== YOUR ASSIGNMENT ==
Even where a line looks wrong, copy it exactly and include every entry.

== INPUT MATERIAL ==
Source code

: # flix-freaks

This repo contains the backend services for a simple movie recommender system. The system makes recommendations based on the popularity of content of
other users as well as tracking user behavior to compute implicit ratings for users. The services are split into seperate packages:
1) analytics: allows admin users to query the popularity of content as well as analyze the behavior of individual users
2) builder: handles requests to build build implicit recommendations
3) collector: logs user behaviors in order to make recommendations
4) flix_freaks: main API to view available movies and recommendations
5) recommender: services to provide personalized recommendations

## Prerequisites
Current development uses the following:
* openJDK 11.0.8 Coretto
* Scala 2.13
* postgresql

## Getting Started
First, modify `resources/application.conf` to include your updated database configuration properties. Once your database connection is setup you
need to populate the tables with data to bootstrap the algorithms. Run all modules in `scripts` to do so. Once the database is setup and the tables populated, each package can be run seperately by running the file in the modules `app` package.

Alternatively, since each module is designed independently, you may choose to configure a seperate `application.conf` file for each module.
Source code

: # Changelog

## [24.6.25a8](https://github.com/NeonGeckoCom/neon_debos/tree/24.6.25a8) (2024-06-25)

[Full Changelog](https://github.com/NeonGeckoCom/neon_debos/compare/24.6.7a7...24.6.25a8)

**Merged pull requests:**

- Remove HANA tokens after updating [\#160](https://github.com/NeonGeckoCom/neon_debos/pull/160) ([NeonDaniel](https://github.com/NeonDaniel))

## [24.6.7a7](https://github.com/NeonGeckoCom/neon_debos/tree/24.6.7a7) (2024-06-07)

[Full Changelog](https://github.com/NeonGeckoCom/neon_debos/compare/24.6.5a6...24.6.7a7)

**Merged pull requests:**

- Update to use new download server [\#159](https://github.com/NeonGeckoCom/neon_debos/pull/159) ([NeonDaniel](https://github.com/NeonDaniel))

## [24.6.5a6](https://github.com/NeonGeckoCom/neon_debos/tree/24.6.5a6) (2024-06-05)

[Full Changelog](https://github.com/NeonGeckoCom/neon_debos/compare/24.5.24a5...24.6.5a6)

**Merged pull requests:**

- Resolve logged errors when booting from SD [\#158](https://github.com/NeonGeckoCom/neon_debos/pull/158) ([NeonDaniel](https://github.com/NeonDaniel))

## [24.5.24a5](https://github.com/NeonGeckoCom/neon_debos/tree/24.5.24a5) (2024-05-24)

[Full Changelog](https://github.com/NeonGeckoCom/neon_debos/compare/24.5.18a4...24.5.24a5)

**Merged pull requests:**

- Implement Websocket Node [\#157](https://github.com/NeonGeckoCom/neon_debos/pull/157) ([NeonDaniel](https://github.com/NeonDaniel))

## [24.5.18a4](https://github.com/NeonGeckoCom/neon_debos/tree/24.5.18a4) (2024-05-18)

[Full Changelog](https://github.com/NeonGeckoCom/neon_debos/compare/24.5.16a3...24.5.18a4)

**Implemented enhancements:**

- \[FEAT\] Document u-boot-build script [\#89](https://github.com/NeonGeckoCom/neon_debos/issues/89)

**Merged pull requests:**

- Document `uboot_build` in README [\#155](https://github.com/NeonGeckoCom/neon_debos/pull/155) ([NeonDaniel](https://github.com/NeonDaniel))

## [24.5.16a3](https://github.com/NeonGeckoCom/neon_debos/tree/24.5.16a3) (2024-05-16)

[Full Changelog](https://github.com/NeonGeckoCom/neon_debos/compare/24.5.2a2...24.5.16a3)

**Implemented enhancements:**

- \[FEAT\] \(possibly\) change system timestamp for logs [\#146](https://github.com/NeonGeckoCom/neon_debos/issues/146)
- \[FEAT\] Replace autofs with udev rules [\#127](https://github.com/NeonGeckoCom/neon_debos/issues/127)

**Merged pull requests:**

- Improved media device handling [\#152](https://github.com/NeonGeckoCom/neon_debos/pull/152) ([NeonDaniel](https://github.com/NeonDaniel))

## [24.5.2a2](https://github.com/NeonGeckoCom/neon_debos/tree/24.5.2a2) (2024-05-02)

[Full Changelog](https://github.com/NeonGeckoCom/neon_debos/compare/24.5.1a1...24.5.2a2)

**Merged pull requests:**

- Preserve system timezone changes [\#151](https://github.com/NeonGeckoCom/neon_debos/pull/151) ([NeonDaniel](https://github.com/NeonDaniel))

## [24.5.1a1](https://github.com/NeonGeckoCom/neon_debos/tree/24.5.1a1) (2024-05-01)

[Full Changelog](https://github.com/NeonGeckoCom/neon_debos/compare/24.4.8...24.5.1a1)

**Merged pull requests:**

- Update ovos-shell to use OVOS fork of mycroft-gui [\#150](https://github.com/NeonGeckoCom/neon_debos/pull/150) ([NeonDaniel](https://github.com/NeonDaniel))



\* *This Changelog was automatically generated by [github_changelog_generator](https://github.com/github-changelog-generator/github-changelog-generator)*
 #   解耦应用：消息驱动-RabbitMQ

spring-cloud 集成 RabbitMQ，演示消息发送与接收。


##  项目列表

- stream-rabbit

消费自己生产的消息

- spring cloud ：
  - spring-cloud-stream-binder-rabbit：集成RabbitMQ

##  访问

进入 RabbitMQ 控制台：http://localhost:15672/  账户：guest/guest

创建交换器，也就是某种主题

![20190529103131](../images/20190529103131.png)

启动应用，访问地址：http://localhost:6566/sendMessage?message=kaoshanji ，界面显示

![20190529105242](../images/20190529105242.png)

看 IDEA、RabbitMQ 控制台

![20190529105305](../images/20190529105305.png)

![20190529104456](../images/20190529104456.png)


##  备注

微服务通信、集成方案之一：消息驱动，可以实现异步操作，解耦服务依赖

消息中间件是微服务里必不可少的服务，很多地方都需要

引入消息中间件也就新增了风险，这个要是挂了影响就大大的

== RESPONSE AREA ==
Source code

: # flix-freaks

This repo contains the backend services for a simple movie recommender system. The system makes recommendations based on the popularity of content of
other users as well as tracking user behavior to compute implicit ratings for users. The services are split into seperate packages:
1) analytics: allows admin users to query the popularity of content as well as analyze the behavior of individual users
2) builder: handles requests to build build implicit recommendations
3) collector: logs user behaviors in order to make recommendations
4) flix_freaks: main API to view available movies and recommendations
5) recommender: services to provide personalized recommendations

## Prerequisites
Current development uses the following:
* openJDK 11.0.8 Coretto
* Scala 2.13
* postgresql

## Getting Started
First, modify `resources/application.conf` to include your updated database configuration properties. Once your database connection is setup you
need to populate the tables with data to bootstrap the algorithms. Run all modules in `scripts` to do so. Once the database is setup and the tables populated, each package can be run seperately by running the file in the modules `app` package.

Alternatively, since each module is designed independently, you may choose to configure a seperate `application.conf` file for each module.
Source code

: # Changelog

## [24.6.25a8](https://github.com/NeonGeckoCom/neon_debos/tree/24.6.25a8) (2024-06-25)

[Full Changelog](https://github.com/NeonGeckoCom/neon_debos/compare/24.6.7a7...24.6.25a8)

**Merged pull requests:**

- Remove HANA tokens after updating [\#160](https://github.com/NeonGeckoCom/neon_debos/pull/160) ([NeonDaniel](https://github.com/NeonDaniel))

## [24.6.7a7](https://github.com/NeonGeckoCom/neon_debos/tree/24.6.7a7) (2024-06-07)

[Full Changelog](https://github.com/NeonGeckoCom/neon_debos/compare/24.6.5a6...24.6.7a7)

**Merged pull requests:**

- Update to use new download server [\#159](https://github.com/NeonGeckoCom/neon_debos/pull/159) ([NeonDaniel](https://github.com/NeonDaniel))

## [24.6.5a6](https://github.com/NeonGeckoCom/neon_debos/tree/24.6.5a6) (2024-06-05)

[Full Changelog](https://github.com/NeonGeckoCom/neon_debos/compare/24.5.24a5...24.6.5a6)

**Merged pull requests:**

- Resolve logged errors when booting from SD [\#158](https://github.com/NeonGeckoCom/neon_debos/pull/158) ([NeonDaniel](https://github.com/NeonDaniel))

## [24.5.24a5](https://github.com/NeonGeckoCom/neon_debos/tree/24.5.24a5) (2024-05-24)

[Full Changelog](https://github.com/NeonGeckoCom/neon_debos/compare/24.5.18a4...24.5.24a5)

**Merged pull requests:**

- Implement Websocket Node [\#157](https://github.com/NeonGeckoCom/neon_debos/pull/157) ([NeonDaniel](https://github.com/NeonDaniel))

## [24.5.18a4](https://github.com/NeonGeckoCom/neon_debos/tree/24.5.18a4) (2024-05-18)

[Full Changelog](https://github.com/NeonGeckoCom/neon_debos/compare/24.5.16a3...24.5.18a4)

**Implemented enhancements:**

- \[FEAT\] Document u-boot-build script [\#89](https://github.com/NeonGeckoCom/neon_debos/issues/89)

**Merged pull requests:**

- Document `uboot_build` in README [\#155](https://github.com/NeonGeckoCom/neon_debos/pull/155) ([NeonDaniel](https://github.com/NeonDaniel))

## [24.5.16a3](https://github.com/NeonGeckoCom/neon_debos/tree/24.5.16a3) (2024-05-16)

[Full Changelog](https://github.com/NeonGeckoCom/neon_debos/compare/24.5.2a2...24.5.16a3)

**Implemented enhancements:**

- \[FEAT\] \(possibly\) change system timestamp for logs [\#146](https://github.com/NeonGeckoCom/neon_debos/issues/146)
- \[FEAT\] Replace autofs with udev rules [\#127](https://github.com/NeonGeckoCom/neon_debos/issues/127)

**Merged pull requests:**

- Improved media device handling [\#152](https://github.com/NeonGeckoCom/neon_debos/pull/152) ([NeonDaniel](https://github.com/NeonDaniel))

## [24.5.2a2](https://github.com/NeonGeckoCom/neon_debos/tree/24.5.2a2) (2024-05-02)

[Full Changelog](https://github.com/NeonGeckoCom/neon_debos/compare/24.5.1a1...24.5.2a2)

**Merged pull requests:**

- Preserve system timezone changes [\#151](https://github.com/NeonGeckoCom/neon_debos/pull/151) ([NeonDaniel](https://github.com/NeonDaniel))

## [24.5.1a1](https://github.com/NeonGeckoCom/neon_debos/tree/24.5.1a1) (2024-05-01)

[Full Changelog](https://github.com/NeonGeckoCom/neon_debos/compare/24.4.8...24.5.1a1)

**Merged pull requests:**

- Update ovos-shell to use OVOS fork of mycroft-gui [\#150](https://github.com/NeonGeckoCom/neon_debos/pull/150) ([NeonDaniel](https://github.com/NeonDaniel))



\* *This Changelog was automatically generated by [github_changelog_generator](https://github.com/github-changelog-generator/github-changelog-generator)*
 #   解耦应用：消息驱动-RabbitMQ

spring-cloud 集成 RabbitMQ，演示消息发送与接收。


##  项目列表

- stream-rabbit

消费自己生产的消息

- spring cloud ：
  - spring-cloud-stream-binder-rabbit：集成RabbitMQ

##  访问

进入 RabbitMQ 控制台：http://localhost:15672/  账户：guest/guest

创建交换器，也就是某种主题

![20190529103131](../images/20190529103131.png)

启动应用，访问地址：http://localhost:6566/sendMessage?message=kaoshanji ，界面显示

![20190529105242](../images/20190529105242.png)

看 IDEA、RabbitMQ 控制台

![20190529105305](../images/20190529105305.png)

![20190529104456](../images/20190529104456.png)


##  备注

微服务通信、集成方案之一：消息驱动，可以实现异步操作，解耦服务依赖

消息中间件是微服务里必不可少的服务，很多地方都需要

引入消息中间件也就新增了风险，这个要是挂了影响就大大的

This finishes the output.